Samba district is an administrative district in the Jammu division of Indian-administered Jammu and Kashmir in the disputed Kashmir region. It was formed in 2006. Before its formation, this area was part of Jammu district and Kathua district. The district headquarters is Samba.

==History==
Samba was reportedly established in 1400 AD. It came under the suzerainty of Jammu in 1816 A.D., while it was annexed by Raja Gulab Singh in 1846 A.D. Historically Samba consisted of 22 towns (also known as Mandi), each headed by a separate family. Prior to 1947, Samba was a tehsil. Samba became a district in 2006.

==Demographics==
===Population===

According to the 2011 census, Samba District had a population of 318,898, roughly equal to The Bahamas. It is the 568th largest in India (of 640). The district has a population density of 318 PD/sqkm. Its population growth rate over the decade of 2001 to 2011 was 16.9%.
===Ethnic groups===
Dogras are a major ethnolinguistic group of the Sambha district. Other major districts's ethnolinguistic groups are Punjabi and Gujjars. Dogras are primarily Hindus and Gujjars are Muslims.

=== Languages ===

At the time of the 2011 census, 84.53% of the population spoke Dogri, 4.95% Punjabi, 4.32% Gujari and 2.72% Hindi as their first language. Other 3.48% speak other languages.
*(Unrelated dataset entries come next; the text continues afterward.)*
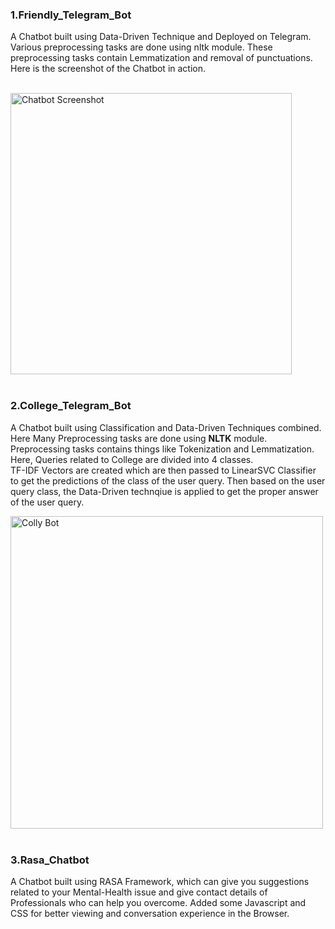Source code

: <h3>1.Friendly_Telegram_Bot</h3>
<p>
A Chatbot built using Data-Driven Technique and Deployed on Telegram.
Various preprocessing tasks are done using nltk module. These preprocessing tasks contain Lemmatization and removal of punctuations.<br/>
Here is the screenshot of the Chatbot in action. 
</p>
<br/>
<a href="https://ibb.co/dPvMNdQ"><img src="https://i.ibb.co/bsVm4Sr/Botty-SS.jpg" alt="Chatbot Screenshot" border="0" height="450"></a>

<br/>
<br/>
<h3>2.College_Telegram_Bot</h3>
<p>
A Chatbot built using Classification and Data-Driven Techniques combined. Here Many Preprocessing tasks are done using <strong>NLTK</strong> module. Preprocessing tasks contains 
things like Tokenization and Lemmatization. <br/>
Here, Queries related to College are divided into 4 classes.<br/>
TF-IDF Vectors are created which are then passed to LinearSVC Classifier to get the predictions of the class of the user query.
Then based on the user query class, the Data-Driven technqiue is applied to get the proper answer of the user query.<br/>
</p>
<a href="https://ibb.co/S5Wq3hk"><img src="https://i.ibb.co/gmHsR50/Colly-Bot.jpg" alt="Colly Bot" border="0" height="500"></a>

<br/>
<br/>
<h3>3.Rasa_Chatbot</h3>
<p>
A Chatbot built using RASA Framework, which can give you suggestions related to your Mental-Health issue and give contact details of Professionals who can help you overcome.
Added some Javascript and CSS for better viewing and conversation experience in the Browser.
</p>
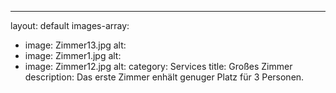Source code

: ---
layout: default
images-array:
 - image: Zimmer13.jpg
   alt: 
 - image: Zimmer1.jpg
   alt: 
 - image: Zimmer12.jpg
   alt: 
category: Services
title: Großes Zimmer
description: Das erste Zimmer enhält genuger Platz für 3 Personen.
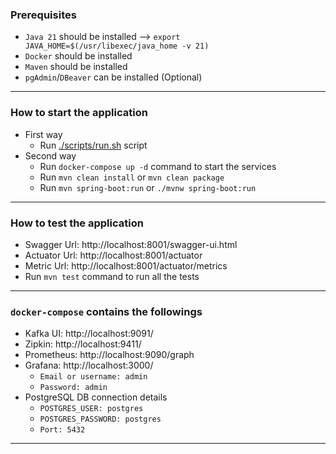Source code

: ### Prerequisites

* `Java 21` should be installed --> `export JAVA_HOME=$(/usr/libexec/java_home -v 21)`
* `Docker` should be installed
* `Maven` should be installed
* `pgAdmin`/`DBeaver` can be installed (Optional)

-----

### How to start the application

* First way
    * Run [./scripts/run.sh](scripts%2Frun.sh) script
* Second way
    * Run `docker-compose up -d` command to start the services
    * Run `mvn clean install` or `mvn clean package`
    * Run `mvn spring-boot:run` or `./mvnw spring-boot:run`

-----

### How to test the application

* Swagger Url: http://localhost:8001/swagger-ui.html
* Actuator Url: http://localhost:8001/actuator
* Metric Url: http://localhost:8001/actuator/metrics
* Run `mvn test` command to run all the tests

-----

### `docker-compose` contains the followings

* Kafka UI: http://localhost:9091/
* Zipkin: http://localhost:9411/
* Prometheus: http://localhost:9090/graph
* Grafana: http://localhost:3000/
    * `Email or username: admin`
    * `Password: admin`
* PostgreSQL DB connection details
    * `POSTGRES_USER: postgres`
    * `POSTGRES_PASSWORD: postgres`
    * `Port: 5432`

-----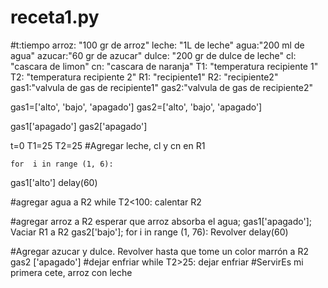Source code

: # receta1.py
#t:tiempo
arroz: "100 gr de arroz"
leche: "1L de leche"
agua:"200 ml de agua"
azucar:"60 gr de azucar"
dulce: "200 gr de dulce de leche"
cl: "cascara de limon"
cn: "cascara de naranja"
T1: "temperatura recipiente 1"
T2: "temperatura recipiente 2"
R1: "recipiente1"
R2: "recipiente2"
gas1:"valvula de gas de recipiente1"
gas2:"valvula de gas de recipiente2"


gas1=['alto', 'bajo', 'apagado']
gas2=['alto', 'bajo', 'apagado']

gas1['apagado']
gas2['apagado'] 

t=0
T1=25
T2=25
#Agregar leche, cl y cn en R1

	for  i in range (1, 6):
gas1['alto']
delay(60)
	


#agregar agua a R2
while T2<100:
     calentar R2

#agregar arroz a R2
esperar que arroz absorba el agua;
gas1['apagado'];
Vaciar R1 a R2
gas2['bajo'];
for  i in range (1, 76):
    Revolver
delay(60)

#Agregar azucar y dulce. Revolver hasta que tome un color marrón a R2
gas2 ['apagado']
#dejar enfriar
while T2>25: 
    dejar enfriar
#ServirEs mi primera cete, arroz con leche 
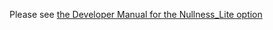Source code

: Please see [the Developer Manual for the Nullness_Lite option](https://github.com/weifanjiang/Nullness_Lite/blob/master/developer_manual.md)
===Sex ratio and literacy rate===
Samba has a sex ratio of 886 females for every 1,000 males, and a literacy rate of 81.4%. 16.81% of the population lives in urban areas. The Scheduled Castes and Scheduled Tribes account for 28.80% and 5.51% of the population of the district.

===Religion===

Samba district has an overwhelming Hindu majority, spread among Muslims, Sikhs, and others are the minority in the Samba district.

Samba district: religion, gender ratio, and % urban of population, according to the 2011 Census.
|  | Hindu | Muslim | Christian | Sikh | Buddhist | Jain | Other | Not stated | Total |
| Total | 275,311 | 22,950 | 2,306 | 17,961 | 48 | 16 | 6 | 300 | 318,898 |
| 86.33% | 7.20% | 0.72% | 5.63% | 0.02% | 0.01% | 0.00% | 0.09% | 100.00% |
| Male | 145,930 | 12,308 | 1,434 | 9,254 | 29 | 8 | 5 | 156 | 169,124 |
| Female | 129,381 | 10,642 | 872 | 8,707 | 19 | 8 | 1 | 144 | 149,774 |
| Gender ratio (% female) | 47.0% | 46.4% | 37.8% | 48.5% | 39.6% | 50.0% | 16.7% | 48.0% | 47.0% |
| Sex ratio (no. of females per 1,000 males) | 887 | 865 | 608 | 941 | – | – | – | – | 886 |
| Urban | 47,411 | 2,669 | 1,218 | 2,205 | 20 | 1 | 0 | 91 | 53,615 |
| Rural | 227,900 | 20,281 | 1,088 | 15,756 | 28 | 15 | 6 | 209 | 265,283 |
| % Urban | 17.2% | 11.6% | 52.8% | 12.3% | 41.7% | 6.3% | 0.0% | 30.3% | 16.8% |

==Geography==
The district covers Samba town and adjoining tehsils: Bari Brahmana, Vijay Pur and Ghagwal. The district is separated at some point from the Jammu district by "Purmandal Bridge". Samba is situated on the bank of Basantar River. At one side samba has its boundary with Pakistan.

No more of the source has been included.